[ad_1]
Kejadian stunting di Indonesia masih tinggi. Sejatinya, pencegahan stunting dilakukan bahkan sebelum masa kehamilan. Pada periode gestasional (perkembangan janin di dalam kandungan), ibu hamil jangan sampai anemia.
Data Riset Kesehatan Dasar (Riskesdas) menunjukkan prevalensi balita stunting di tahun 2018 mencapai 30,8%, di mana artinya satu dari tiga balita mengalami stunting. Sementara data Studi Status Gizi Indonesia (SSGI) 2021 menyatakan prevalensi stunting di Indonesia mencapai 24,4%.
Meskipun menunjukkan penurunan dari tahun ke tahun, jumlah anak stunting sangat bervariasi antardaerah dan masih dikategorikan sebagai masalah kesehatan masyarakat berat menurut ambang batas WHO yaitu 20%.

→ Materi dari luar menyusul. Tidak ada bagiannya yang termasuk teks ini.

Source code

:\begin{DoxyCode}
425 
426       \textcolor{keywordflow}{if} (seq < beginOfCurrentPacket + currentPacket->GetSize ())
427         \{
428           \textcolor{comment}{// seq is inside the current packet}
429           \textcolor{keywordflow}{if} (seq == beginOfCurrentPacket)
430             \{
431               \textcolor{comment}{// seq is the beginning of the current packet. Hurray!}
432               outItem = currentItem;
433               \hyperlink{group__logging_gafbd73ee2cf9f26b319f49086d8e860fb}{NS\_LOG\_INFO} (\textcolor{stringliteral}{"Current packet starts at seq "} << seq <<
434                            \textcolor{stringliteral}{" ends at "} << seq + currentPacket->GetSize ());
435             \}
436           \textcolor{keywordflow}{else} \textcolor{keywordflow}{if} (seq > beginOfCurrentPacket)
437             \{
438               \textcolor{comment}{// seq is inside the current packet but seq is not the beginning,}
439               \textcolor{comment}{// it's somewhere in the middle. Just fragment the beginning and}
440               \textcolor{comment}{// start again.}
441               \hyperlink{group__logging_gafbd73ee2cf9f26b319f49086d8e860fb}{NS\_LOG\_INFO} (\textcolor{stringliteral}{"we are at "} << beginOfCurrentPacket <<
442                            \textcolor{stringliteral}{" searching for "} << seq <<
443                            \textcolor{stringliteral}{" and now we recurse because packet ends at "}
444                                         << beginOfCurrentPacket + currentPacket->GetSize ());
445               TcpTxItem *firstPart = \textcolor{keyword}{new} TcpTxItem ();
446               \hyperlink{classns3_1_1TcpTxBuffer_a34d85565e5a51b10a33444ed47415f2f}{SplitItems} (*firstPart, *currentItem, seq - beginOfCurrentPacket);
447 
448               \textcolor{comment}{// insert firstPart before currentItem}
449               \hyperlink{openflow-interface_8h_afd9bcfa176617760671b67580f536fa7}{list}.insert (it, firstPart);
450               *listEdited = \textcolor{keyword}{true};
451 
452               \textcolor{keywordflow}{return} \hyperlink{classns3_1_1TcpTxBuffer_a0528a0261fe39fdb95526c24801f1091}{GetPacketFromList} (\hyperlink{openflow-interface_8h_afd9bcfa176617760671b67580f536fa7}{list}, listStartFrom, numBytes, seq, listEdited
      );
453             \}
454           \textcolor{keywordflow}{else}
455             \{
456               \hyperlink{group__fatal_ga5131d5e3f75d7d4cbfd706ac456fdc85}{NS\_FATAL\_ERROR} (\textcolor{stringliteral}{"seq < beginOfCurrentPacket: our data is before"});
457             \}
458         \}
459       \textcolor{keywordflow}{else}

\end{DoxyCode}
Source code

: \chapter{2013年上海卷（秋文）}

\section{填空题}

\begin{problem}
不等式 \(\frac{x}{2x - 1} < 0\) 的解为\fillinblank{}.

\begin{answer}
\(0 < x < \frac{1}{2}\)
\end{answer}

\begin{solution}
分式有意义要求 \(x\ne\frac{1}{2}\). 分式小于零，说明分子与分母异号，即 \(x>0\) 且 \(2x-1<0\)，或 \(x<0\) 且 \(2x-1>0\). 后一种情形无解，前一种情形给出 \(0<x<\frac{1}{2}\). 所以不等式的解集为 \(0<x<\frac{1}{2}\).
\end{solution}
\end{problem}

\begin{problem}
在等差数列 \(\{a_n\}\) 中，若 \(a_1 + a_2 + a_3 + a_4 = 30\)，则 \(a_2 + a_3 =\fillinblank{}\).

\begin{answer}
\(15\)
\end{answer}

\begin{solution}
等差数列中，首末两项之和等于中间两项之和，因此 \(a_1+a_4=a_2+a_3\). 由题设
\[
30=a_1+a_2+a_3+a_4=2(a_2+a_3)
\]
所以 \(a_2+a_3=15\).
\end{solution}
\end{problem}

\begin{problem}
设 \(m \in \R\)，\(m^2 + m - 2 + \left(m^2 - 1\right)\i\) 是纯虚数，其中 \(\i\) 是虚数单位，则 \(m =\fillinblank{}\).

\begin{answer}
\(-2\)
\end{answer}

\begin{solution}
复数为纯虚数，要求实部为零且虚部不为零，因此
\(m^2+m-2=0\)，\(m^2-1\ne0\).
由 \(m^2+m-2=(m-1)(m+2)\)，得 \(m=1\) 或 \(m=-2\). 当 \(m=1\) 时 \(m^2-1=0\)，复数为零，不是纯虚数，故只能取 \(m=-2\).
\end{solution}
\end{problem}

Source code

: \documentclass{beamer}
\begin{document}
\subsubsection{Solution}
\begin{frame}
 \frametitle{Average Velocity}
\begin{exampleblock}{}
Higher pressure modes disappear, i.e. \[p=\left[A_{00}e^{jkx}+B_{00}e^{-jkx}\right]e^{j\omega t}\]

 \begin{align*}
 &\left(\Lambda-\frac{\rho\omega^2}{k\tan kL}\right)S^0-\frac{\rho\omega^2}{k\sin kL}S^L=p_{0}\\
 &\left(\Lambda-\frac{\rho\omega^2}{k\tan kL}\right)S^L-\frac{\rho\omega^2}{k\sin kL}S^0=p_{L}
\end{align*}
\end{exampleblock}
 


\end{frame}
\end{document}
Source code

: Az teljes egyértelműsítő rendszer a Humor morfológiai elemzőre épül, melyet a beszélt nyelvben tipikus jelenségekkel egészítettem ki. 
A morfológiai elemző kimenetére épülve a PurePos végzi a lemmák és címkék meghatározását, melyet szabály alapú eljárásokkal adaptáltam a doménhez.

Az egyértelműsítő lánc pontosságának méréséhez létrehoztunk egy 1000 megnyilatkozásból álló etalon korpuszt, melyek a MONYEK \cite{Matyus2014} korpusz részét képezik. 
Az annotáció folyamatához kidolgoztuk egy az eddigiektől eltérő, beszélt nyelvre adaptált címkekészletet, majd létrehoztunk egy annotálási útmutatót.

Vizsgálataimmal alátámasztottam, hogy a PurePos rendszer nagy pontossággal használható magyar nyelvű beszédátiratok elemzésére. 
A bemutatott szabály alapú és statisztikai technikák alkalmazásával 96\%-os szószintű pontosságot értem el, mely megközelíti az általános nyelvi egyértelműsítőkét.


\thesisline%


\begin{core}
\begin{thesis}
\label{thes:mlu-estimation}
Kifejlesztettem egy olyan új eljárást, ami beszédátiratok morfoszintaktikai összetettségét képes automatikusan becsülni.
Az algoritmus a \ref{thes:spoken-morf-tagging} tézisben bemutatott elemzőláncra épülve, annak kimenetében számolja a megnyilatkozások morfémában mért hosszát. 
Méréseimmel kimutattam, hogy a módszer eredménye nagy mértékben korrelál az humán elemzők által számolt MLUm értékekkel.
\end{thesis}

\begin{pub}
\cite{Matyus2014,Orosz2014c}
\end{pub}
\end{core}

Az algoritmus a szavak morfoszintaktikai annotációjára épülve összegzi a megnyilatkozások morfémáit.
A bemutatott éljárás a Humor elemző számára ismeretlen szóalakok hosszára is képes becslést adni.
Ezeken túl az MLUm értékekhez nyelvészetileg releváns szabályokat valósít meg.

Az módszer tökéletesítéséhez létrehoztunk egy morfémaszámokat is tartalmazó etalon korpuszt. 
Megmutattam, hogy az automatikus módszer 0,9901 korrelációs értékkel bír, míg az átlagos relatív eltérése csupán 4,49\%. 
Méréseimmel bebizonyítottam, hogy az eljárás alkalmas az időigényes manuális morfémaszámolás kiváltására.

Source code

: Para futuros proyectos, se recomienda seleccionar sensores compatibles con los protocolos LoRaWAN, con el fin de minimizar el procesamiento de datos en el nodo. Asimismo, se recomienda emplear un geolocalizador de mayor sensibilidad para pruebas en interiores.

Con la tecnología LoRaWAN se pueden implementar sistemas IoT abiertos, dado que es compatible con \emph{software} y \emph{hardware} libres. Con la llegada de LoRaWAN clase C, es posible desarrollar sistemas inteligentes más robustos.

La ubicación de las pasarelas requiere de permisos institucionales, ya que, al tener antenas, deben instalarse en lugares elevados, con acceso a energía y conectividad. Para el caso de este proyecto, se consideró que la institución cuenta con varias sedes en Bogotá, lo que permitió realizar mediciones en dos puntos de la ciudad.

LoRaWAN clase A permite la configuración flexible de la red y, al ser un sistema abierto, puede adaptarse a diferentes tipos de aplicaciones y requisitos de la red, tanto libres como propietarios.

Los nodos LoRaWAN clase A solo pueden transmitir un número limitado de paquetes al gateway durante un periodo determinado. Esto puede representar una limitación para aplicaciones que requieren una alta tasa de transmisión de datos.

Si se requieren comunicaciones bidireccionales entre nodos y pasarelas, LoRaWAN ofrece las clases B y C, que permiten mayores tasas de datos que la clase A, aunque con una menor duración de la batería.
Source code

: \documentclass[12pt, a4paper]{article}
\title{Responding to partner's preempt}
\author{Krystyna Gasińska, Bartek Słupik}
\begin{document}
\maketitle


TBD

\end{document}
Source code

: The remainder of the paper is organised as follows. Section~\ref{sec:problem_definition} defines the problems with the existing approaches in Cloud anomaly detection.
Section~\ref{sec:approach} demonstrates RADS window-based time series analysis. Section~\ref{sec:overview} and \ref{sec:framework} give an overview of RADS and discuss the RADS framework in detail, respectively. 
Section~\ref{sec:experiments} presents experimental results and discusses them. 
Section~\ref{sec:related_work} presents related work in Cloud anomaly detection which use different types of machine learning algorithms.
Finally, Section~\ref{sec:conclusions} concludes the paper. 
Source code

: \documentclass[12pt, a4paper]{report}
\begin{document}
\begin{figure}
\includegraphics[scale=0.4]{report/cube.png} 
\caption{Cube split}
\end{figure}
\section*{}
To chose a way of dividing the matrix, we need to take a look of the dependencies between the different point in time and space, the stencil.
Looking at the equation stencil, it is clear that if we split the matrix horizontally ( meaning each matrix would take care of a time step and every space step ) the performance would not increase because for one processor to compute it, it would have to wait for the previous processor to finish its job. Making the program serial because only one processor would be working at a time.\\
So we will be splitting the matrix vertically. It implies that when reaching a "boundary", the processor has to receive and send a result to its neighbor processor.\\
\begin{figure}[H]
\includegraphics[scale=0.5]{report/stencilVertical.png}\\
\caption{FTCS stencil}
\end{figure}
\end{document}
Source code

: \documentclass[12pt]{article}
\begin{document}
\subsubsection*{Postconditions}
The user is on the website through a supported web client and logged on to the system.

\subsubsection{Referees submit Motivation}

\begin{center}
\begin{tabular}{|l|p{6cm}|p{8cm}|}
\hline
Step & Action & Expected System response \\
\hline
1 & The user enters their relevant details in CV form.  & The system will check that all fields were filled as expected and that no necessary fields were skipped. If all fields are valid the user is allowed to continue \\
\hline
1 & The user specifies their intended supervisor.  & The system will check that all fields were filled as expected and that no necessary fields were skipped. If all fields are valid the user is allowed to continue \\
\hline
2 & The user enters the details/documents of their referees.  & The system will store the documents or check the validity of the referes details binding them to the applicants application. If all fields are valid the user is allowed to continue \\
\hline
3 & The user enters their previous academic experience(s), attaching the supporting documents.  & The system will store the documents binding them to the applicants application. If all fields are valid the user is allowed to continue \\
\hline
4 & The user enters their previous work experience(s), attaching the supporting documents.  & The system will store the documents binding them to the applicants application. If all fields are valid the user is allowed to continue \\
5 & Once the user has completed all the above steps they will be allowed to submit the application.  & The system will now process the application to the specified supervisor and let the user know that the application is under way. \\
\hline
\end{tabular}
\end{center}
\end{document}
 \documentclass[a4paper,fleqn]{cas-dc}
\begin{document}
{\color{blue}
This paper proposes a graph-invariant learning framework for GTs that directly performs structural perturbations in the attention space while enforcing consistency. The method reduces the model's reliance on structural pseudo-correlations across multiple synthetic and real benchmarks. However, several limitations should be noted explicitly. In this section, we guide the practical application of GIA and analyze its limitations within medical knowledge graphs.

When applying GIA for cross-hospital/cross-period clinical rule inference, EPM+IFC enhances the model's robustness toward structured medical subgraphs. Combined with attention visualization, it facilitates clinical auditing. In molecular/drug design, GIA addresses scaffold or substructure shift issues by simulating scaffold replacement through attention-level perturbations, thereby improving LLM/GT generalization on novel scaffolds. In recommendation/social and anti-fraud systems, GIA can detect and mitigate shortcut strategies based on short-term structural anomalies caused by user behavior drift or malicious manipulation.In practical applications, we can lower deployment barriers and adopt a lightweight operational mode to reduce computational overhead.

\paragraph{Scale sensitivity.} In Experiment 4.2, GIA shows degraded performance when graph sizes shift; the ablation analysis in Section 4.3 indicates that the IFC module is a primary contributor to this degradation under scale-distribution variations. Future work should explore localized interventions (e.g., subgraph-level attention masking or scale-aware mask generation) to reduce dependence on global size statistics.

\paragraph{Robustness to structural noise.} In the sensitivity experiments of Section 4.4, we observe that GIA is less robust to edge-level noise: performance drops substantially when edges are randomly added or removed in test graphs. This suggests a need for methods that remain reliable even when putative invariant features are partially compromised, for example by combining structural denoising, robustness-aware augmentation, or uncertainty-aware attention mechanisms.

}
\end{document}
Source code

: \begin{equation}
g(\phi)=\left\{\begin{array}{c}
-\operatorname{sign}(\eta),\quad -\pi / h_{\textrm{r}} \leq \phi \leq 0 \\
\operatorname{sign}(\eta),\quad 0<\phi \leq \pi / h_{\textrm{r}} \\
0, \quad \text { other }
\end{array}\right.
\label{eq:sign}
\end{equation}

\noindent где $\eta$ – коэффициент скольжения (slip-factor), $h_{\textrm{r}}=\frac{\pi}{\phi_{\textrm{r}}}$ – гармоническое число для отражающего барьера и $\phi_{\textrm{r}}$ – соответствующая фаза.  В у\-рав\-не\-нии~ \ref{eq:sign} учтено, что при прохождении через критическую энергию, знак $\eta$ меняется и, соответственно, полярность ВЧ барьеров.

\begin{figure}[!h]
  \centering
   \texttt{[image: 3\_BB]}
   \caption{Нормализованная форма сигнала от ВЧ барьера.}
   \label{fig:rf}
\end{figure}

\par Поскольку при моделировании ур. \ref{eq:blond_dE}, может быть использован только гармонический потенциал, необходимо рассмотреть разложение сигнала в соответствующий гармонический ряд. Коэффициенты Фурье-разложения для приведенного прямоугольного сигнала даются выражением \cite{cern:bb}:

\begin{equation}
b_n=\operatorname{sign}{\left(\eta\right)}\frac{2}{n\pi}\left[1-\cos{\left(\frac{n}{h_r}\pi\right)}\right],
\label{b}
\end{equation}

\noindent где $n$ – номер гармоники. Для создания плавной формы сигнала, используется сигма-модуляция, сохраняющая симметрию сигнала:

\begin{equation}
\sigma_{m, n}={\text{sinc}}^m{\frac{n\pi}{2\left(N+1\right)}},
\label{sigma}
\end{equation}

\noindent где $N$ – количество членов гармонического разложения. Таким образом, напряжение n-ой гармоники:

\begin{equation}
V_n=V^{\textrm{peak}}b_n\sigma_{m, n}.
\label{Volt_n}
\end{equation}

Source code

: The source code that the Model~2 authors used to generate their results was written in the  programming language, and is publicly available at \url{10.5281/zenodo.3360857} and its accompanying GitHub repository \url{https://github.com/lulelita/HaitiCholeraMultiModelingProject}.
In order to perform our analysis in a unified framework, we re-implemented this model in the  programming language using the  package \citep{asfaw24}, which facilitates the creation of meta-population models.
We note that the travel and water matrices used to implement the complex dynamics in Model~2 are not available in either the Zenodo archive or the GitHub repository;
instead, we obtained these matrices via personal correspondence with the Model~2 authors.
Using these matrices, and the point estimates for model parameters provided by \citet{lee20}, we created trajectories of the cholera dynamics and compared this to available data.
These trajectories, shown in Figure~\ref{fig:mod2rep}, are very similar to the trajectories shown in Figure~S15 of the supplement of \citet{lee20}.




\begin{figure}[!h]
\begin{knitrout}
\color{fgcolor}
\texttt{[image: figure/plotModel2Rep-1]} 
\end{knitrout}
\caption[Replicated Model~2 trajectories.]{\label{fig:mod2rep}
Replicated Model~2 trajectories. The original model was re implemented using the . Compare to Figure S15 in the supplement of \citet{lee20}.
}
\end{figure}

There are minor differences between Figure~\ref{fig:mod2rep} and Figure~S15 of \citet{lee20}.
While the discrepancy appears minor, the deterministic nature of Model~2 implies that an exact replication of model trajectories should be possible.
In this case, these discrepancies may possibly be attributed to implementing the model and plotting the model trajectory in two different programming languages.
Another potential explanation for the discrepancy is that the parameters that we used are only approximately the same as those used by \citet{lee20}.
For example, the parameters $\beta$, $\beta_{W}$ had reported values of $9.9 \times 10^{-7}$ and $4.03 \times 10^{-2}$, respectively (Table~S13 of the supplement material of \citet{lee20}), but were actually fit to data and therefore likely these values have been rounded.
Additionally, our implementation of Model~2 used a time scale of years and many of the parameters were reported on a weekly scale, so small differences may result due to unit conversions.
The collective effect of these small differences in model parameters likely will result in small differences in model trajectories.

Ahli Gizi dari Departemen Gizi Masyarakat, Fakultas Ekologi Manusia (FEMA) – Institut Pertanian Bogor (IPB), Prof. Dr. Ir. Sri Anna Marliyati, MSi, menjelaskan, “Permasalahan stunting tidaklah berdiri sendiri. Terdapat berbagai faktor risiko yang dapat menyebabkan stunting antara lain, kurang memperhatikan status gizi ibu selama kehamilan, praktik menyusui atau ASI tidak eksklusif selama enam bulan pertama, pemberian makan pendamping (MPASI) yang tidak tepat, hingga pemantauan tumbuh kembang anak yang tidak rutin.”
Anemia yang selama periode kehamilan adalah salah satu faktor risiko penyebab stunting. Faktanya, Riskesdas 2018 mencatat anemia dialami sekitar 48.9% ibu hamil dan sekitar 1 dari 3 anak berusia di bawah 5 tahun di Indonesia.
Anemia meningkatkan risiko BBLR (berat badan lahir rendah) dan kelahiran prematur. Riset yang dipublikasikan di jurnal medis BMC Nutrition (2017) menyatakan BBLR merupakan prediktor paling dominan terkait stunting pada bayi usia 12-23 bulan di Indonesia.
Ibu hamil dikatakan anemia bila kadar hemoglobin (Hb) <11 g/dL. Hb adalah komponen dalam sel darah merah yang bertugas mengambil oksigen dari paru dan mendistribusikannya ke seluruh sel tubuh.
Bila kadar Hb rendah, otomatis pasokan oksigen berkurang. Akibatnya tubuh mudah capek, lemah, letih, lesu dan kinerja otak terganggu hingga sulit konsentrasi dan mudah lupa.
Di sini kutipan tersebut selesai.